2. The preprint of a recent overview paper by Schmidhuber includes pseudocode (a simplified generic version) for the ten lines of code mentioned in the talk (see also slides):

FAST Algorithm
for i := 1, 2, . . . do
Run each program p with l(p) ≤ i for at most 2i−l(p) steps and reset storage modified by p
end for

[here l(p) denotes the length of program p, a bitstring]

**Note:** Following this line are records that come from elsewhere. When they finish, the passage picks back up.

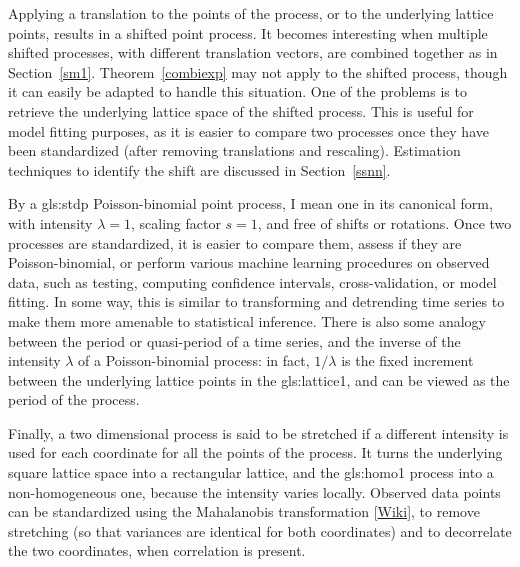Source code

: \documentclass[10pt]{article}
\begin{document}
Applying a translation to the points of the process, or to the underlying lattice points, results in a \textcolor{index}{shifted point process}. It becomes interesting when multiple shifted processes, with different translation vectors, are combined together as in Section~\ref{sm1}. Theorem~\ref{combiexp} may not apply to the shifted process, though it can easily be adapted to handle this situation. One of the problems is to retrieve the underlying lattice space of the shifted process. This is useful for model fitting purposes, as it is easier to compare two processes once they have been standardized (after removing translations and rescaling). Estimation techniques to identify the shift are discussed in Section~\ref{ssnn}. 

By a 
\gls{gls:stdp}  Poisson-binomial point process, 
 I mean one in its canonical form, with intensity $\lambda=1$, scaling factor $s=1$, and free of shifts or rotations.  Once two processes are standardized, it is easier to compare them, assess if they are Poisson-binomial, or perform various machine learning procedures on observed data, such as testing, computing confidence intervals, cross-validation, or model fitting. In some way, this is similar to transforming and detrending time series to make them more amenable to statistical inference. There is also some analogy between the period or quasi-period of a time series, and the inverse of the intensity $\lambda$ of a Poisson-binomial process: in fact, $1/\lambda$ is the fixed increment between the underlying lattice points in the 
\gls{gls:lattice1}, %
 and can be viewed as the period of the process.

Finally, a two dimensional process is said to be \textcolor{index}{stretched} if a different intensity is used for each coordinate for all the points of the process. It turns the underlying square lattice space into a rectangular lattice, and the \gls{gls:homo1} process into a non-homogeneous one, because the intensity varies  locally. Observed data points can be standardized using the
\textcolor{index}{Mahalanobis transformation} [\href{https://en.wikipedia.org/wiki/Mahalanobis_distance}{Wiki}], to remove stretching (so that variances are identical for both coordinates) and to decorrelate the two coordinates, when correlation is present. 
\end{document}
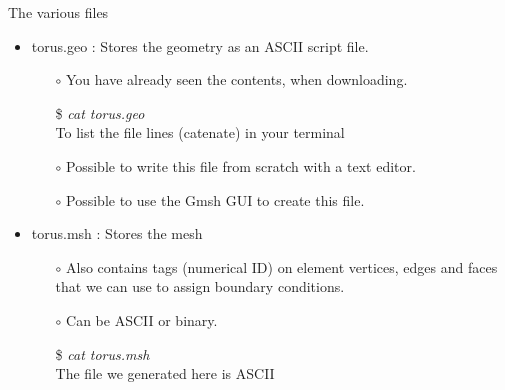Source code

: \documentclass[t]{beamer}
\begin{document}
\begin{frame}{The various files}
   \begin{itemize}
      \item torus.geo : Stores the geometry as an ASCII script file.
      \begin{itemize}
         \item[$\circ$] You have already seen the contents, when downloading.
         \item[\$] \emph{cat torus.geo} \\ \hspace{10pt} To list the file lines (catenate) in your terminal
         \item[$\circ$] Possible to write this file from scratch with a text editor.
         \item[$\circ$] Possible to use the Gmsh GUI to create this file.
      \end{itemize}\vspace{10pt}
      \item torus.msh : Stores the mesh
      \begin{itemize}
         \item[$\circ$] Also contains tags (numerical ID) on element vertices, edges and faces that we can use to assign boundary conditions.
         \item[$\circ$] Can be ASCII or binary.
         \item[\$] \emph{cat torus.msh} \\ \hspace{10pt} The file we generated here is ASCII
      \end{itemize}
   \end{itemize}
\end{frame}
\end{document}
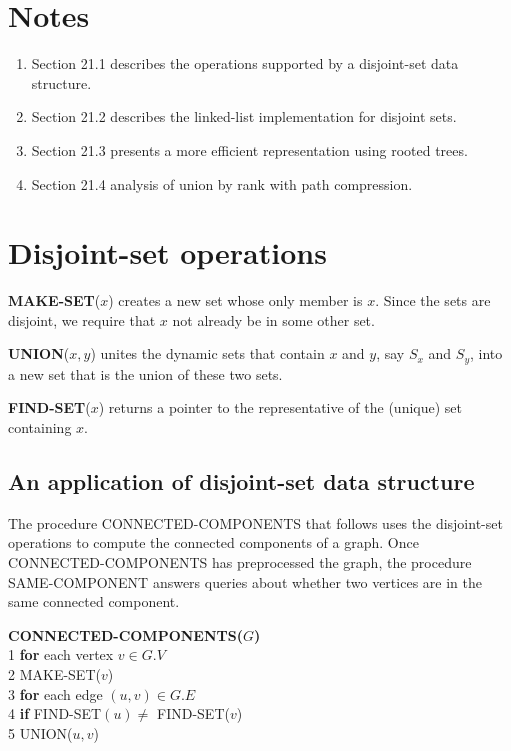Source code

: \section {Notes}

\begin{enumerate}[label=(\roman*)]
\item Section 21.1 describes the operations supported by a disjoint-set data
  structure.
\item Section 21.2 describes the linked-list implementation for disjoint sets.
\item Section 21.3 presents a more efficient representation using rooted trees.
\item Section 21.4 analysis of union by rank with path compression.
\end{enumerate}

\section {Disjoint-set operations}

\textbf{MAKE-SET}($x$) creates a new set whose only member is $x$. Since the
sets are disjoint, we require that $x$ not already be in some other set.

\textbf{UNION}($x, y$) unites the dynamic sets that contain $x$ and $y$, say
$S_x$ and $S_y$, into a new set that is the union of these two sets.

\textbf{FIND-SET}($x$) returns a pointer to the representative of the (unique)
set containing $x$.

\subsection {An application of disjoint-set data structure}

The procedure CONNECTED-COMPONENTS that follows uses the disjoint-set operations
to compute the connected components of a graph. Once CONNECTED-COMPONENTS has
preprocessed the graph, the procedure SAME-COMPONENT answers queries about
whether two vertices are in the same connected component.

\textbf{CONNECTED-COMPONENTS($G$)}\\
1\hspace*{2ex} \textbf{for} each vertex $v \in G.V$\\
2\hspace*{4ex} MAKE-SET($v$)\\
3\hspace*{2ex} \textbf{for} each edge $(u, v) \in G.E$\\
4\hspace*{4ex} \textbf{if} FIND-SET$(u) \neq$ FIND-SET($v$)\\
5\hspace*{6ex} UNION($u, v$)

Schmidhuber explains: “This is essentially a variant of Leonid Levin’s universal search (1973), but without the search aspect. The code systematically lists and runs all possible programs in interleaving fashion. It can be shown that it computes each particular universe as quickly as this universe’s (typically unknown) fastest program, save for a constant factor that does not depend on the universe size.

From this asymptotically optimal method, we can derive an a priori probability distribution on possible universes called the Speed Prior. It reflects the fastest way of describing objects, not necessarily the shortest. (BTW, note that any general search in program space for the solution to a sufficiently complex problem will create many inhabited universes as byproducts.)”

3. Assume you are running computations for all universes in parallel, says Schmidhuber. Some contain you at a given time. So among those universes computed so far that contain you, which are the most likely ones, that is, what’s your most likely future? In a Bayesian framework, “Speed Prior” permits non-trivial answers to questions of this type.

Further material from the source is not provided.